### Activity
Check every line of the data below for the word "medskip". Copy the ones that have it.

Rendered images with source text
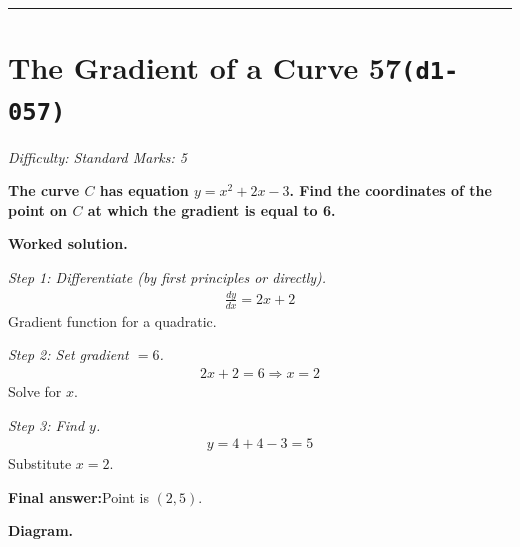 \documentclass[11pt]{article}
\newcommand{\question}[1]{\par\medskip\noindent\textbf{#1}\par}
\begin{document}
\medskip\hrule

\section*{The Gradient of a Curve 57\quad\small\texttt{(d1-057)}}
\textit{Difficulty: Standard \quad\textbar\quad Marks: 5}

\question{The curve \( C \) has equation \( y = x^2 + 2x - 3 \). Find the coordinates of the point on \( C \) at which the gradient is equal to 6.}

\textbf{Worked solution.}

\textit{Step 1: Differentiate (by first principles or directly).}
\[\begin{gathered}
\frac{dy}{dx} = 2x + 2
\end{gathered}\]
Gradient function for a quadratic.

\textit{Step 2: Set gradient \( = 6 \).}
\[\begin{gathered}
2x + 2 = 6 \Rightarrow x = 2
\end{gathered}\]
Solve for \( x \).

\textit{Step 3: Find \( y \).}
\[\begin{gathered}
y = 4 + 4 - 3 = 5
\end{gathered}\]
Substitute \( x = 2 \).

\begin{answerbox}
\textbf{Final answer:}\quad Point is \(\displaystyle  (2, 5) \).
\end{answerbox}
\textbf{Diagram.}
\end{document}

### Result of this task
\newcommand{\question}[1]{\par\medskip\noindent\textbf{#1}\par}
\medskip\hrule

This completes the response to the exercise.